There was a half-hearted cheer from the crew, who ran a skewer through the animal's body and put it to roast over their fires. The head and the fleece were given to a beggar.

It was not until the afternoon that the King appeared in his linen shirt, his beard trimmed and nothing of him shivering, though many a spectator had fainted with cold. He knelt down and rested his head on the block, and I saw Tradescant's face stream with tears that froze at once and lay on his cheeks like diamonds. The King gave the signal, and a moment later his head was wrapped in a white cloth and his body was carried away.

In the Crown of Thorns that night Tradescant made plans to take ship and leave us. I saw the look on Jordan's face and my heart became a captive in a locked room. I couldn't reach him now. I knew he would go.

I went outside and walked until the lights of the inn were specks in the distance and I was alone with the river flowing out to sea.

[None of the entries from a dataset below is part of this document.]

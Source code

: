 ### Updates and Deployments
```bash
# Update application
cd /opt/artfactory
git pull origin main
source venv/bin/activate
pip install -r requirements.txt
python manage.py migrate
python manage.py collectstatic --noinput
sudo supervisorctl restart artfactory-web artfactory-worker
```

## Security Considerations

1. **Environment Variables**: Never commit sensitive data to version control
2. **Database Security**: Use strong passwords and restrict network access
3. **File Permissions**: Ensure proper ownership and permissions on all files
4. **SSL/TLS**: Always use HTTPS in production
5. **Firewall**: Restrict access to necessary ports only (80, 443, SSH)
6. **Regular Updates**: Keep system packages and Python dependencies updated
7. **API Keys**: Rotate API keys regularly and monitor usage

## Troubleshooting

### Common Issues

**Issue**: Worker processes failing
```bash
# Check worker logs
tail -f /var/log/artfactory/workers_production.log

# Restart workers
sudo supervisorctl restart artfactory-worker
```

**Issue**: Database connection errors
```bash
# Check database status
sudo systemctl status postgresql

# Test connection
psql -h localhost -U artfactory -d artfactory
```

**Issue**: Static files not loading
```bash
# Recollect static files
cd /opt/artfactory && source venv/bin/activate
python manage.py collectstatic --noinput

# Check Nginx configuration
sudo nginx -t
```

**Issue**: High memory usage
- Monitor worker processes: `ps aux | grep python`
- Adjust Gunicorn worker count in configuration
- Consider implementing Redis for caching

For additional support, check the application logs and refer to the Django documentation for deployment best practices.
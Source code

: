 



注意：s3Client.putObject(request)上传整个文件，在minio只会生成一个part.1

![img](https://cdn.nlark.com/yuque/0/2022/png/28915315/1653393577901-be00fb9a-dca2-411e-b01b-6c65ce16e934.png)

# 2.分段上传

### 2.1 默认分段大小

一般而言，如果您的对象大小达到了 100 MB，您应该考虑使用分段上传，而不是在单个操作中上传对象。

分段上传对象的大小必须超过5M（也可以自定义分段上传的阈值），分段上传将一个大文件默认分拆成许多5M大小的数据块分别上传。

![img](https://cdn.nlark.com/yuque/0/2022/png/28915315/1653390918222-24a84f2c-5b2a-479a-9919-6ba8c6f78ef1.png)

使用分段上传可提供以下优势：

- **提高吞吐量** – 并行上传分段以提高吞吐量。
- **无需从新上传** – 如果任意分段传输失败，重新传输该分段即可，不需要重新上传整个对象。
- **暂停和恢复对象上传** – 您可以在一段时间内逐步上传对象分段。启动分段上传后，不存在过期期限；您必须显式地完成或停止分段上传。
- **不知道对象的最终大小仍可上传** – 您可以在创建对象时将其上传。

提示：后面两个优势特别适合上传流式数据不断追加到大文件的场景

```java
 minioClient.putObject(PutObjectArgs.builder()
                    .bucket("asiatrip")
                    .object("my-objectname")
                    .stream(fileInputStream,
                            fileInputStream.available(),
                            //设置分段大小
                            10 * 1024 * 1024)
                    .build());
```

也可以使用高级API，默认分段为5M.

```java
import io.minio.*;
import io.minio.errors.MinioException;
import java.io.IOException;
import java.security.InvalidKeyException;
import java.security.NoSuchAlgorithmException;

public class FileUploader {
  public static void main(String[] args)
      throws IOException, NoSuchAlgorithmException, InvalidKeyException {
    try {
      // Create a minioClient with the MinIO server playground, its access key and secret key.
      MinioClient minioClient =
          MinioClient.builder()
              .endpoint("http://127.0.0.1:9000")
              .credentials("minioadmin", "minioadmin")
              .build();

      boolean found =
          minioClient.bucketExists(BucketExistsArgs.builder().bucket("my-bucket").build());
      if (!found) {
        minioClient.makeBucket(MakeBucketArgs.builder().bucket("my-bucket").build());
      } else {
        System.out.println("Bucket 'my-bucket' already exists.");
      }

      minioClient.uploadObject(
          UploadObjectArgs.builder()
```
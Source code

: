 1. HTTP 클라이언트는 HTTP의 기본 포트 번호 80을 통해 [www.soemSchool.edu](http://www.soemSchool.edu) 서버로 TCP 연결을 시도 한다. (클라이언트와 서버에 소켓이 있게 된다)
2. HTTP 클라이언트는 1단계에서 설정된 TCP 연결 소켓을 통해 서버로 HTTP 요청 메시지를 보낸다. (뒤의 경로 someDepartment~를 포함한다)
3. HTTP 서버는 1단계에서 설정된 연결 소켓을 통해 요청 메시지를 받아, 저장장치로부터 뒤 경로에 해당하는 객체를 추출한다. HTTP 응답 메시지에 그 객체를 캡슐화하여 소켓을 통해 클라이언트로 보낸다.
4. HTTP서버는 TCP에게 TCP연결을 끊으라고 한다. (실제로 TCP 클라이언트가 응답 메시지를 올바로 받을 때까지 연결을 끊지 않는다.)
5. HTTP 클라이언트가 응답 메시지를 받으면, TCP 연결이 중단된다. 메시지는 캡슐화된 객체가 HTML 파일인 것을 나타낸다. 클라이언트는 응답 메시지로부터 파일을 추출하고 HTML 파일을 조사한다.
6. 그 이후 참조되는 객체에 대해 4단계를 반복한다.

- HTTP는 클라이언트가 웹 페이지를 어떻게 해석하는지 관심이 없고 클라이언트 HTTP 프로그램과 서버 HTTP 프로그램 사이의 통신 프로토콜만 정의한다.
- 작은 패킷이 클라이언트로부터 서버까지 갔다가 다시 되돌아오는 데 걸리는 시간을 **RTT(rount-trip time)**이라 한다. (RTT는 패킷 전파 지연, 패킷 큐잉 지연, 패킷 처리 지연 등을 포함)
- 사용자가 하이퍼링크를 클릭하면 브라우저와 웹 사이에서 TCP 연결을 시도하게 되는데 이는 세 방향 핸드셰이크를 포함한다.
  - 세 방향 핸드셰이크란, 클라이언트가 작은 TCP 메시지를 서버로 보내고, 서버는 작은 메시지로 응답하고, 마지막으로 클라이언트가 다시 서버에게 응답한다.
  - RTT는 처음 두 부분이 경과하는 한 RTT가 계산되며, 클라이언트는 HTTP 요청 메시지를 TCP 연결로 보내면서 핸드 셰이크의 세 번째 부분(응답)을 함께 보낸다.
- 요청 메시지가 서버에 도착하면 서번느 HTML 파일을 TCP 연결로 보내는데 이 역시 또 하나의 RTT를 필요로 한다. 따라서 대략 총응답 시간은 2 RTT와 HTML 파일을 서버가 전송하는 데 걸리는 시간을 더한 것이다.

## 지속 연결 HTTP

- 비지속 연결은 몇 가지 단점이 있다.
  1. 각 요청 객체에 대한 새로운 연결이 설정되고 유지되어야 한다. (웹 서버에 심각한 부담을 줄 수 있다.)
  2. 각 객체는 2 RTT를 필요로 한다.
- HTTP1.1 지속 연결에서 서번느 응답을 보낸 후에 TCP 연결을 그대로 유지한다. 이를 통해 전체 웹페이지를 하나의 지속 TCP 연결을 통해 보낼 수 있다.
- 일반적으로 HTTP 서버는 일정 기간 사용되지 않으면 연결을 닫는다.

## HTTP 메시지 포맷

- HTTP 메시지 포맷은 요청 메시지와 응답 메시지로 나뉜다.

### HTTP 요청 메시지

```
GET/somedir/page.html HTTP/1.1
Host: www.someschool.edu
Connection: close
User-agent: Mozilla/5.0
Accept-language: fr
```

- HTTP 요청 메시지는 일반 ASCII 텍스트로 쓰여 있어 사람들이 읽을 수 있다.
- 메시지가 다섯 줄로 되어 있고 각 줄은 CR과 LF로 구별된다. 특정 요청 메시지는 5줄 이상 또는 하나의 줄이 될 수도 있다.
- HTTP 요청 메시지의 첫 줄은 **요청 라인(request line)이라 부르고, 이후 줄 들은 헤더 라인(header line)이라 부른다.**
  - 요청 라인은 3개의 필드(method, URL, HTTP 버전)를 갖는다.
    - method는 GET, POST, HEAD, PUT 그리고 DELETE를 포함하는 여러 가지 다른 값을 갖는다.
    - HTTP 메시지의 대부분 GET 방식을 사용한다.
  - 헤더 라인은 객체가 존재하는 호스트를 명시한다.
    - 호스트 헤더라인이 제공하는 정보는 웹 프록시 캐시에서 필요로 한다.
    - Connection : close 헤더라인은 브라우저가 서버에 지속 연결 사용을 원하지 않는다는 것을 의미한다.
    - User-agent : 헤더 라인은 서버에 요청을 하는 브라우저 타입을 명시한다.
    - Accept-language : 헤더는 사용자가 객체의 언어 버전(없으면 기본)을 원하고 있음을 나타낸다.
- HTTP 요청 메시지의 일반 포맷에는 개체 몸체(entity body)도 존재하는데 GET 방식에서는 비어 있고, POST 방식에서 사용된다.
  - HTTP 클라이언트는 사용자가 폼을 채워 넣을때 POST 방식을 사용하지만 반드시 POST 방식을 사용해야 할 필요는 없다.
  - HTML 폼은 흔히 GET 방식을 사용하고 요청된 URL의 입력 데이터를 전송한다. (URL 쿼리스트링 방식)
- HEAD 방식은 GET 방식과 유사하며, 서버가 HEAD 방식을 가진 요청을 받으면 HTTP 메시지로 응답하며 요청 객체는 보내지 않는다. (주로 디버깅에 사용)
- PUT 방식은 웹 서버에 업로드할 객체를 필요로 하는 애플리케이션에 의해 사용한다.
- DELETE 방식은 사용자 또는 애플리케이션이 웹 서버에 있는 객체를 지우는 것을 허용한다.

At a dancing school in a remote place, Fortunata teaches her pupils to become points of light.

They begin with her as early as six or seven and some stay for the rest of their lives.

Most, she releases like butterflies over a flowering world. Bodies that could have bent double and grown numb she maintains as metal in a fiery furnace, tempering, stretching, forcing sinews into impossible shapes and calling her an nature.

She believes that we are fallen creatures who once knew how to fly. She says that light burns in our bodies and threatens to dissolve us at any moment. How else can we account for so many of us who disappear?

It is her job to channel the light lying in the solar plexus, along the arms, along the legs, forcing it into fingertips and feet, forcing it out so that her dancers sweat tongues of flame.

To her dancers she says, 'Through the body, the body is conquered.'

She asks them to meditate on a five-pointed star in the belly and to watch the points push outwards, the fifth point into the head. She spins them, impaled with light, arms upraised, one leg at a triangle across the other thigh, one foot, on point, on a penny coin, and spins them, until all features are blurred, until the human being most resembles a freed spirit from a darkened jar. One after the other she spins them, like a juggler keeping plates on sticks; one after the other she runs up and down the line as one slows or another threatens to fall from dizziness. And at a single moment, when all are spinning in harmony down the long hall, she hears music escaping from their heads and backs and livers and spleens. Each has a tone like cut glass. The noise is deafening. And it is then that the spinning seems to stop, that the wild gyration of the dancers passes from movement into infinity.